§ What this task involves: Pull every line holding the string "Dancing" from the records below.
++++ Data records ++++
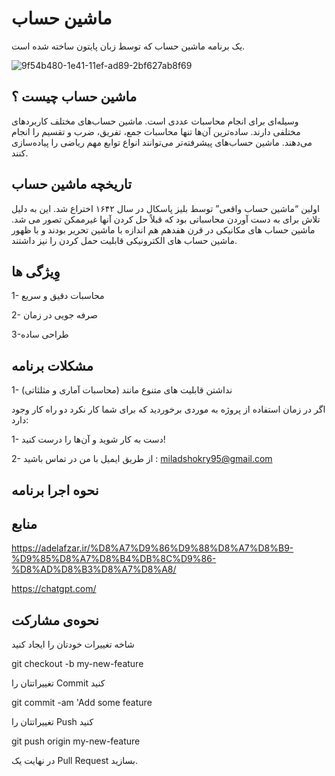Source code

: # ماشین حساب
یک برنامه ماشین حساب که توسط زبان پایتون ساخته شده است.

![9f54b480-1e41-11ef-ad89-2bf627ab8f69](https://github.com/miladshokry/milad/assets/166940491/6da93ae9-8809-4e07-95a7-fa55b6f5eeba)

## ماشین حساب چیست ؟
وسیله‌ای برای انجام محاسبات عددی است. ماشین حساب‌های مختلف کاربردهای مختلفی دارند. ساده‌ترین آن‌ها تنها محاسبات جمع، تفریق، ضرب و تقسیم را انجام می‌دهند. ماشین حساب‌های پیشرفته‌تر می‌توانند انواع توابع مهم ریاضی را پیاده‌سازی کنند.
## تاریخچه ماشین حساب 
اولین “ماشین حساب واقعی” توسط بلیز پاسکال در سال ۱۶۴۲ اختراع شد. این به دلیل تلاش برای  به دست آوردن محاسباتی بود که قبلاً حل کردن آنها غیرممکن تصور می شد.
ماشین حساب های مکانیکی در قرن هفدهم هم اندازه با ماشین تحریر بودند و با ظهور ماشین حساب های الکترونیکی قابلیت حمل کردن را نیز داشتند.
## وِیژگی ها 
 1- محاسبات دقیق و سریع 
 
 2- صرفه جویی در زمان 
 
 3-طراحی ساده 
## مشکلات برنامه 
 1- نداشتن قابلیت های متنوع مانند (محاسبات آماری و مثلثاتی)
 
اگر در زمان استفاده از پروژه به موردی برخوردید که برای شما کار نکرد دو راه کار وجود دارد:

 1-	دست به کار شوید و آن‌ها را درست کنید!
 
 2-	از طریق ایمیل با من در تماس باشید :  miladshokry95@gmail.com
 ## نحوه اجرا برنامه 



## منابع
https://adelafzar.ir/%D8%A7%D9%86%D9%88%D8%A7%D8%B9-%D9%85%D8%A7%D8%B4%DB%8C%D9%86-%D8%AD%D8%B3%D8%A7%D8%A8/

https://chatgpt.com/
## نحوه‌ی مشارکت
شاخه تغییرات خودتان را ایجاد کنید 

  git checkout -b my-new-feature
  
تغییراتتان را Commit کنید 

git commit -am 'Add some feature

تغییراتتان را Push کنید

git push origin my-new-feature

در نهایت یک Pull Request بسازید. 

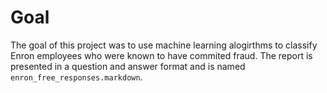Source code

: # Goal
The goal of this project was to use machine learning alogirthms to classify Enron employees who were known to have commited fraud. 
The report is presented in a question and answer format and is named `enron_free_responses.markdown`. 
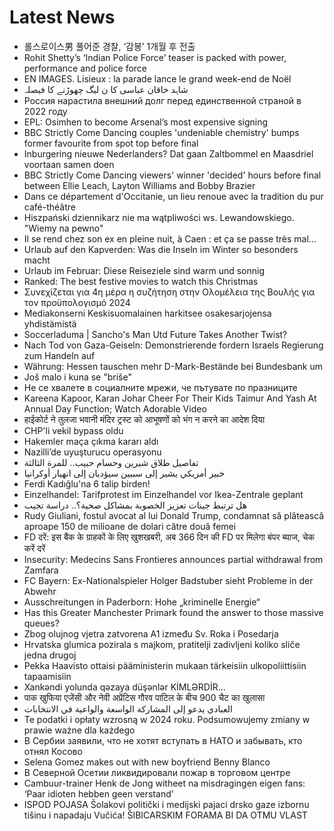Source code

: # Latest News
-  롤스로이스男 풀어준 경찰, ‘감봉’ 1개월 후 전출
-  Rohit Shetty’s ‘Indian Police Force’ teaser is packed with power, performance and police force
-  EN IMAGES. Lisieux : la parade lance le grand week-end de Noël
-  شاہد خاقان عباسی کا ن لیگ چھوڑنے کا فیصلہ
-  Россия нарастила внешний долг перед единственной страной в 2022 году
-  EPL: Osimhen to become Arsenal’s most expensive signing
-  BBC Strictly Come Dancing couples 'undeniable chemistry' bumps former favourite from spot top before final
-  Inburgering nieuwe Nederlanders? Dat gaan Zaltbommel en Maasdriel voortaan samen doen
-  BBC Strictly Come Dancing viewers' winner 'decided' hours before final between Ellie Leach, Layton Williams and Bobby Brazier
-  Dans ce département d'Occitanie, un lieu renoue avec la tradition du pur café-théâtre
-  Hiszpański dziennikarz nie ma wątpliwości ws. Lewandowskiego. "Wiemy na pewno"
-  Il se rend chez son ex en pleine nuit, à Caen : et ça se passe très mal...
-  Urlaub auf den Kapverden: Was die Inseln im Winter so besonders macht
-  Urlaub im Februar: Diese Reiseziele sind warm und sonnig
-  Ranked: The best festive movies to watch this Christmas
-  Συνεχίζεται για 4η μέρα η συζήτηση στην Ολομέλεια της Βουλής για τον προϋπολογισμό 2024
-  Mediakonserni Keskisuomalainen harkitsee osakesarjojensa yhdistämistä
-  Soccerladuma | Sancho's Man Utd Future Takes Another Twist?
-  Nach Tod von Gaza-Geiseln: Demonstrierende fordern Israels Regierung zum Handeln auf
-  Währung: Hessen tauschen mehr D-Mark-Bestände bei Bundesbank um
-  Još malo i kuna se "briše"
-  Не се хвалете в социалните мрежи, че пътувате по празниците
-  Kareena Kapoor, Karan Johar Cheer For Their Kids Taimur And Yash At Annual Day Function; Watch Adorable Video
-  हाईकोर्ट ने तुलजा भवानी मंदिर ट्रस्ट को आभूषणों को भंग न करने का आदेश दिया
-  CHP'li vekil bypass oldu
-  Hakemler maça çıkma kararı aldı
-  Nazilli’de uyuşturucu operasyonu
-  تفاصيل طلاق شيرين وحسام حبيب.. للمرة الثالثة
-  خبير أمريكي يشير إلى سببين سيؤديان إلى انهيار أوكرانيا
-  Ferdi Kadığlu'na 6 talip birden!
-  Einzelhandel: Tarifprotest im Einzelhandel vor Ikea-Zentrale geplant
-  هل ترتبط جينات تعزيز الخصوبة بمشاكل صحية؟.. دراسة تجيب
-  Rudy Giuliani, fostul avocat al lui Donald Trump, condamnat să plătească aproape 150 de milioane de dolari către două femei
-  FD दरें: इस बैंक के ग्राहकों के लिए खुशखबरी, अब 366 दिन की FD पर मिलेगा बंपर ब्याज, चेक करें दरें
-  Insecurity: Medecins Sans Frontieres announces partial withdrawal from Zamfara
-  FC Bayern: Ex-Nationalspieler Holger Badstuber sieht Probleme in der Abwehr
-  Ausschreitungen in Paderborn: Hohe „kriminelle Energie“
-  Has this Greater Manchester Primark found the answer to those massive queues?
-  Zbog olujnog vjetra zatvorena A1 između Sv. Roka i Posedarja
-  Hrvatska glumica pozirala s majkom, pratitelji zadivljeni koliko sliče jedna drugoj
-  Pekka Haavisto ottaisi pääministerin mukaan tärkeisiin ulkopoliittisiin tapaamisiin
-  Xankəndi yolunda qəzaya düşənlər KİMLƏRDİR...
-  पाक खुफिया एजेंसी और नेवी अप्रेंटिस गौरव पाटिल के बीच 900 चैट का खुलासा
-  العبادي يدعو إلى المشاركة الواسعة والواعية في الانتخابات
-  Te podatki i opłaty wzrosną w 2024 roku. Podsumowujemy zmiany w prawie ważne dla każdego
-  В Сербии заявили, что не хотят вступать в НАТО и забывать, кто отнял Косово
-  Selena Gomez makes out with new boyfriend Benny Blanco
-  В Северной Осетии ликвидировали пожар в торговом центре
-  Cambuur-trainer Henk de Jong witheet na misdragingen eigen fans: ‘Paar idioten hebben geen verstand’
-  ISPOD POJASA Šolakovi politički i medijski pajaci drsko gaze izbornu tišinu i napadaju Vučića! ŠIBICARSKIM FORAMA BI DA OTMU VLAST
++++
§ Written response:
-  BBC Strictly Come Dancing couples 'undeniable chemistry' bumps former favourite from spot top before final
-  BBC Strictly Come Dancing viewers' winner 'decided' hours before final between Ellie Leach, Layton Williams and Bobby Brazier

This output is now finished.